This is mostly me trying to make sense of the discussion.

So everyone hates autodecoding. But Andrei seems to hate it a good bit less than everyone else. As far as I could follow, he has one reason for that, which might not be clear to everyone:

char converts implicitly to dchar, so the compiler lets you search for a dchar in a range of chars. But that gives nonsensical results. For example, you won't find 'ö' in "ö".byChar, but you will find '¶' in there ('¶' is U+00B6, 'ö' is U+00F6, and 'ö' is encoded as 0xC3 0xB6 in UTF-8).

The same does not happen when searching for a grapheme in a range of code points, because you just can't do that accidentally. dchar does not implicitly convert to std.uni.Grapheme.

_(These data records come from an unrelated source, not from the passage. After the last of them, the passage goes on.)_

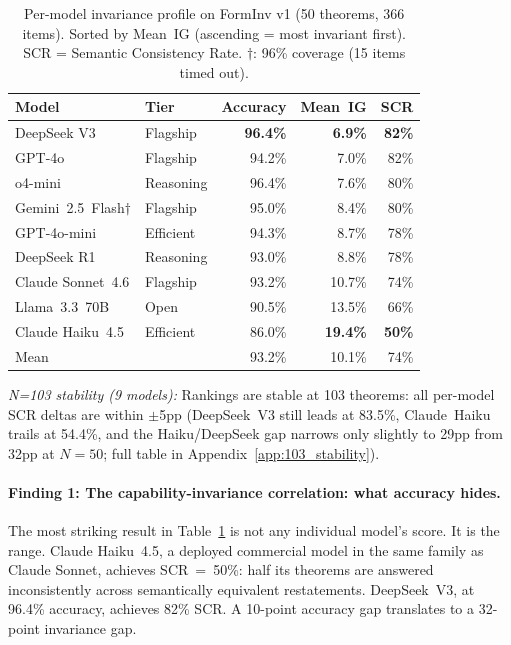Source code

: \documentclass{article}
\begin{document}
\begin{table}[t]
\centering\small
\caption{Per-model invariance profile on FormInv v1 (50 theorems, 366 items). Sorted by Mean~IG (ascending = most invariant first). SCR = Semantic Consistency Rate. $\dagger$: 96\% coverage (15 items timed out).}
\label{tab:main}
\begin{tabular}{llrrr}
\toprule
Model & Tier & Accuracy & Mean~IG & SCR \\
\midrule
DeepSeek V3            & Flagship   & \textbf{96.4\%} & \textbf{6.9\%}  & \textbf{82\%} \\
GPT-4o                 & Flagship   & 94.2\% & 7.0\%  & 82\% \\
o4-mini                & Reasoning  & 96.4\% & 7.6\%  & 80\% \\
Gemini~2.5~Flash$\dagger$ & Flagship & 95.0\% & 8.4\%  & 80\% \\
GPT-4o-mini            & Efficient  & 94.3\% & 8.7\%  & 78\% \\
DeepSeek R1            & Reasoning  & 93.0\% & 8.8\%  & 78\% \\
Claude Sonnet~4.6      & Flagship   & 93.2\% & 10.7\% & 74\% \\
Llama~3.3~70B          & Open       & 90.5\% & 13.5\% & 66\% \\
Claude Haiku~4.5       & Efficient  & 86.0\% & \textbf{19.4\%} & \textbf{50\%} \\
\midrule
Mean                   &            & 93.2\% & 10.1\% & 74\% \\
\bottomrule
\end{tabular}
\medskip

\noindent\textit{N=103 stability (9 models):}
Rankings are stable at 103 theorems: all per-model SCR deltas are within $\pm$5pp (DeepSeek~V3 still leads at 83.5\%, Claude~Haiku trails at 54.4\%, and the Haiku/DeepSeek gap narrows only slightly to 29pp from 32pp at $N=50$; full table in Appendix~\ref{app:103_stability}).
\end{table}

\paragraph{Finding 1: The capability-invariance correlation: what accuracy hides.}
The most striking result in Table~\ref{tab:main} is not any individual model's score.
It is the range.
Claude Haiku~4.5, a deployed commercial model in the same family as Claude Sonnet, achieves SCR~=~50\%:
half its theorems are answered inconsistently across semantically equivalent restatements.
DeepSeek~V3, at 96.4\% accuracy, achieves 82\% SCR.
A 10-point accuracy gap translates to a 32-point invariance gap.
\end{document}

So autodecoding shields the user from one surprising aspect of narrow strings, and indeed this one kind of problem does not exist with code points.

So:
code units - a lot of surprises
code points - a lot of surprises minus one

I don't think this makes autodecoding actually desirable, but I do think it prevents a mistake that could otherwise be common.

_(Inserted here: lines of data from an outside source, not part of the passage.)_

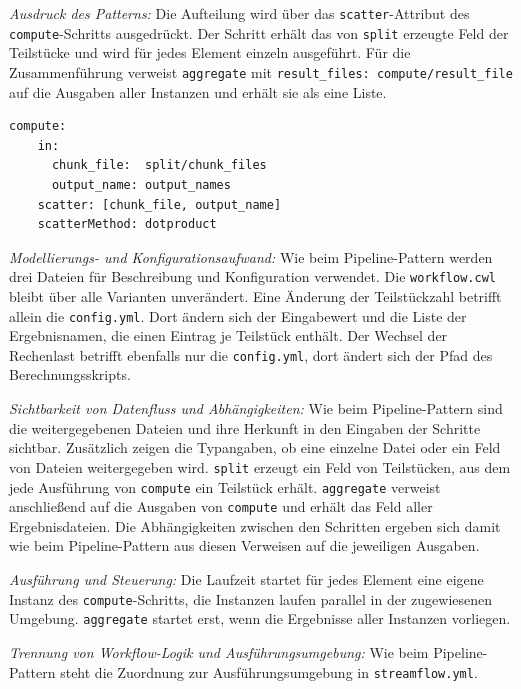 \emph{Ausdruck des Patterns:} Die Aufteilung wird über das
\texttt{scatter}-Attribut des \texttt{compute}-Schritts ausgedrückt.
Der Schritt erhält das von \texttt{split} erzeugte Feld der
Teilstücke und wird für jedes Element einzeln ausgeführt.
Für die Zusammenführung verweist \texttt{aggregate} mit
\texttt{result\_files: compute/result\_file} auf die Ausgaben aller
Instanzen und erhält sie als eine Liste.

\begin{lstlisting}[caption={Fan-out über scatter am compute-Schritt (StreamFlow, Scatter-Gather)},label={lst:sg:sf}]
  compute:
    in:
      chunk_file:  split/chunk_files
      output_name: output_names
    scatter: [chunk_file, output_name]
    scatterMethod: dotproduct
\end{lstlisting}

\emph{Modellierungs- und Konfigurationsaufwand:} Wie beim
Pipeline-Pattern werden drei Dateien für Beschreibung und
Konfiguration verwendet. Die \texttt{workflow.cwl} bleibt über alle
Varianten unverändert. Eine Änderung der Teilstückzahl betrifft allein
die \texttt{config.yml}. Dort ändern sich der Eingabewert und die
Liste der Ergebnisnamen, die einen Eintrag je Teilstück enthält. Der
Wechsel der Rechenlast betrifft ebenfalls nur die
\texttt{config.yml}, dort ändert sich der Pfad des
Berechnungsskripts.

\emph{Sichtbarkeit von Datenfluss und Abhängigkeiten:} Wie beim
Pipeline-Pattern sind die weitergegebenen Dateien und ihre Herkunft
in den Eingaben der Schritte sichtbar. Zusätzlich zeigen die
Typangaben, ob eine einzelne Datei oder ein Feld von Dateien
weitergegeben wird. \texttt{split} erzeugt ein Feld von Teilstücken,
aus dem jede Ausführung von \texttt{compute} ein Teilstück erhält.
\texttt{aggregate} verweist anschließend auf die Ausgaben von
\texttt{compute} und erhält das Feld aller Ergebnisdateien. Die
Abhängigkeiten zwischen den Schritten ergeben sich damit wie beim
Pipeline-Pattern aus diesen Verweisen auf die jeweiligen Ausgaben.

\emph{Ausführung und Steuerung:} Die Laufzeit startet für jedes
Element eine eigene Instanz des \texttt{compute}-Schritts, die
Instanzen laufen parallel in der zugewiesenen Umgebung.
\texttt{aggregate} startet erst, wenn die Ergebnisse aller Instanzen
vorliegen.

\emph{Trennung von Workflow-Logik und Ausführungsumgebung:} Wie beim
Pipeline-Pattern steht die Zuordnung zur Ausführungsumgebung in
\texttt{streamflow.yml}.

The issue could also be avoided by making char not convert implicitly to dchar. I would like that, but it would of course be another substantial breaking change.

At Andrei: Apologies if I'm misrepresenting your position. If you have other arguments in favor of autodecoding, they haven't gotten through to me.

At everyone: Apologies if I'm just stating the obvious here. I needed this pointed out, and it happened in the depths of the other thread. So maybe this is an aspect others haven't considered either.

Finally, this is not the only argument in favor of *keeping* autodecoding, of course. Not wanting to break user code is the big one there, I guess.